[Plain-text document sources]
++++
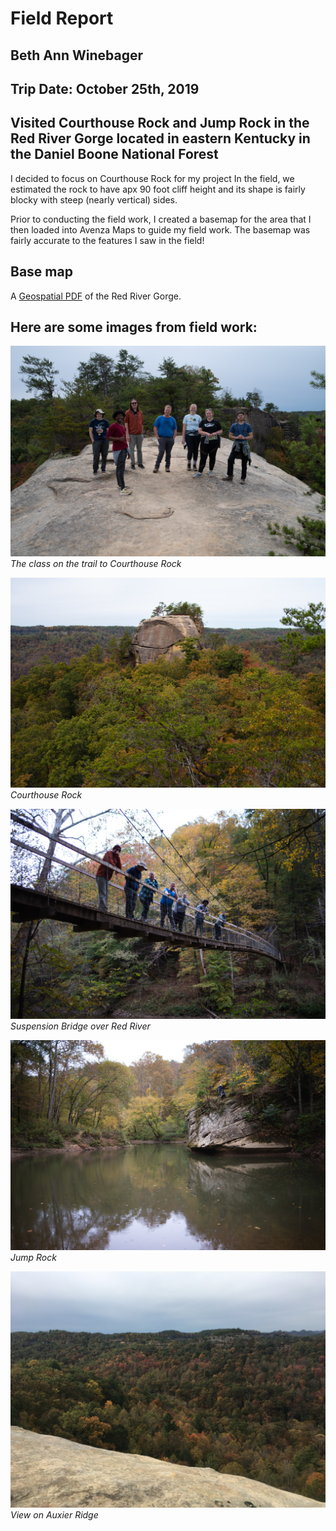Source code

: # Field Report
## Beth Ann Winebager
## Trip Date: October 25th, 2019
## Visited Courthouse Rock and Jump Rock in the Red River Gorge located in eastern Kentucky in the Daniel Boone National Forest

I decided to focus on Courthouse Rock for my project
In the field, we estimated the rock to have apx 90 foot cliff height and its shape is fairly blocky with steep (nearly vertical) sides. 

Prior to conducting the field work, I created a basemap for the area that I then loaded into Avenza Maps to guide my field work. The basemap was fairly accurate to the features I saw in the field!

## Base map

A [Geospatial PDF](RRG_Map.pdf) of the Red River Gorge.


## Here are some images from field work:


![The class on the trail to Courthouse Rock](Images/fieldtrip_geo409_191025-2.jpg)    
*The class on the trail to Courthouse Rock*

![Courthouse Rock](Images/fieldtrip_geo409_191025-3.jpg)    
*Courthouse Rock*

![Suspension Bridge over Red River](Images/fieldtrip_geo409_191025-7.jpg)     
*Suspension Bridge over Red River*

![Jump Rock](Images/fieldtrip_geo409_191025-11.jpg)     
*Jump Rock*

![View on Auxier Ridge](Images/IMG-7170.JPG)    
*View on Auxier Ridge*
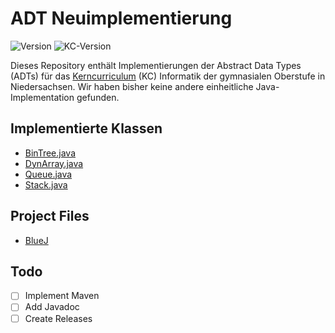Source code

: # ADT Neuimplementierung
![Version](https://img.shields.io/github/last-commit/GymnasiumEverstenOldenburg/KCImplementations/main?label=Stand&color=orange)
![KC-Version](https://img.shields.io/badge/Stand_KC-Juni_2021-blue)

Dieses Repository enthält Implementierungen der Abstract Data Types (ADTs) für das [Kerncurriculum](kc/INF_Ergaenzende-Hinweise_GO_2021-1.pdf) (KC) Informatik der gymnasialen Oberstufe in Niedersachsen. Wir haben bisher keine andere einheitliche Java-Implementation gefunden.

## Implementierte Klassen
- [BinTree.java](src/main/java/BinTree.java)
- [DynArray.java](src/main/java/DynArray.java)
- [Queue.java](src/main/java/Queue.java)
- [Stack.java](src/main/java/Stack.java)

## Project Files
- [BlueJ](projects/bluej/)

## Todo
- [ ] Implement Maven
- [ ] Add Javadoc
- [ ] Create Releases
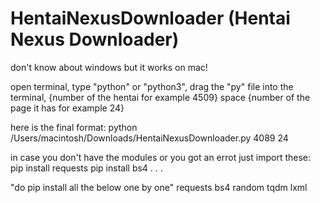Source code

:# HentaiNexusDownloader (Hentai Nexus Downloader)
don't know about windows but it works on mac!

open terminal, type "python" or "python3", drag the "py" file into the terminal, {number of  the hentai for example 4509} space {number of the page it has for example 24}

here is the final format:
python /Users/macintosh/Downloads/HentaiNexusDownloader.py 4089 24







in case you don't have the  modules or you got an errot just import these:
pip install requests
pip install bs4
.
.
.

"do pip install all the below one by one"
requests
bs4
random
tqdm
lxml
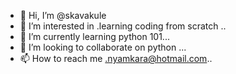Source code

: - 👋 Hi, I’m @skavakule
- 👀 I’m interested in .learning coding from scratch ..
- 🌱 I’m currently learning python 101...
- 💞️ I’m looking to collaborate on python ...
- 📫 How to reach me .nyamkara@hotmail.com..

<!---
skavakule/skavakule is a ✨ special ✨ repository because its `README.md` (this file) appears on your GitHub profile.
You can click the Preview link to take a look at your changes.
--->
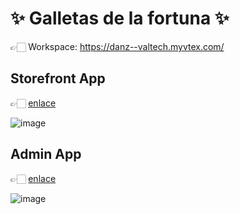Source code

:# ✨ Galletas de la fortuna ✨
👉🏻 Workspace: https://danz--valtech.myvtex.com/

## Storefront App
👉🏻 [enlace](https://danz--valtech.myvtex.com/cookie-fortune)


![image](https://github.com/danzaleta/valtech-techtest/assets/48734867/3e112533-db57-4061-a8e2-bbf8f9398910)


## Admin App
👉🏻 [enlace](https://danz--valtech.myvtex.com/admin/cookie-fortune)


![image](https://github.com/danzaleta/valtech-techtest/assets/48734867/74364da1-40fa-4073-8978-b62a2d2c45fb)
++++
* Problem requirements
All of the data above should be printed again exactly, though none of the pictures belong in the copy.

* Answer to the exercise
Source code

: # Field Report
## Beth Ann Winebager
## Trip Date: October 25th, 2019
## Visited Courthouse Rock and Jump Rock in the Red River Gorge located in eastern Kentucky in the Daniel Boone National Forest

I decided to focus on Courthouse Rock for my project
In the field, we estimated the rock to have apx 90 foot cliff height and its shape is fairly blocky with steep (nearly vertical) sides. 

Prior to conducting the field work, I created a basemap for the area that I then loaded into Avenza Maps to guide my field work. The basemap was fairly accurate to the features I saw in the field!

## Base map

A [Geospatial PDF](RRG_Map.pdf) of the Red River Gorge.


## Here are some images from field work:


![The class on the trail to Courthouse Rock](Images/fieldtrip_geo409_191025-2.jpg)    
*The class on the trail to Courthouse Rock*

![Courthouse Rock](Images/fieldtrip_geo409_191025-3.jpg)    
*Courthouse Rock*

![Suspension Bridge over Red River](Images/fieldtrip_geo409_191025-7.jpg)     
*Suspension Bridge over Red River*

![Jump Rock](Images/fieldtrip_geo409_191025-11.jpg)     
*Jump Rock*

![View on Auxier Ridge](Images/IMG-7170.JPG)    
*View on Auxier Ridge*
Source code

: # ADT Neuimplementierung
![Version](https://img.shields.io/github/last-commit/GymnasiumEverstenOldenburg/KCImplementations/main?label=Stand&color=orange)
![KC-Version](https://img.shields.io/badge/Stand_KC-Juni_2021-blue)

Dieses Repository enthält Implementierungen der Abstract Data Types (ADTs) für das [Kerncurriculum](kc/INF_Ergaenzende-Hinweise_GO_2021-1.pdf) (KC) Informatik der gymnasialen Oberstufe in Niedersachsen. Wir haben bisher keine andere einheitliche Java-Implementation gefunden.

## Implementierte Klassen
- [BinTree.java](src/main/java/BinTree.java)
- [DynArray.java](src/main/java/DynArray.java)
- [Queue.java](src/main/java/Queue.java)
- [Stack.java](src/main/java/Stack.java)

## Project Files
- [BlueJ](projects/bluej/)

## Todo
- [ ] Implement Maven
- [ ] Add Javadoc
- [ ] Create Releases
Source code

:# HentaiNexusDownloader (Hentai Nexus Downloader)
don't know about windows but it works on mac!

open terminal, type "python" or "python3", drag the "py" file into the terminal, {number of  the hentai for example 4509} space {number of the page it has for example 24}

here is the final format:
python /Users/macintosh/Downloads/HentaiNexusDownloader.py 4089 24







in case you don't have the  modules or you got an errot just import these:
pip install requests
pip install bs4
.
.
.

"do pip install all the below one by one"
requests
bs4
random
tqdm
lxml
Source code

: - 👋 Hi, I’m @skavakule
- 👀 I’m interested in .learning coding from scratch ..
- 🌱 I’m currently learning python 101...
- 💞️ I’m looking to collaborate on python ...
- 📫 How to reach me .nyamkara@hotmail.com..

<!---
skavakule/skavakule is a ✨ special ✨ repository because its `README.md` (this file) appears on your GitHub profile.
You can click the Preview link to take a look at your changes.
--->
Source code

:# ✨ Galletas de la fortuna ✨
👉🏻 Workspace: https://danz--valtech.myvtex.com/

## Storefront App
👉🏻 [enlace](https://danz--valtech.myvtex.com/cookie-fortune)


![image](https://github.com/danzaleta/valtech-techtest/assets/48734867/3e112533-db57-4061-a8e2-bbf8f9398910)


## Admin App
👉🏻 [enlace](https://danz--valtech.myvtex.com/admin/cookie-fortune)


![image](https://github.com/danzaleta/valtech-techtest/assets/48734867/74364da1-40fa-4073-8978-b62a2d2c45fb)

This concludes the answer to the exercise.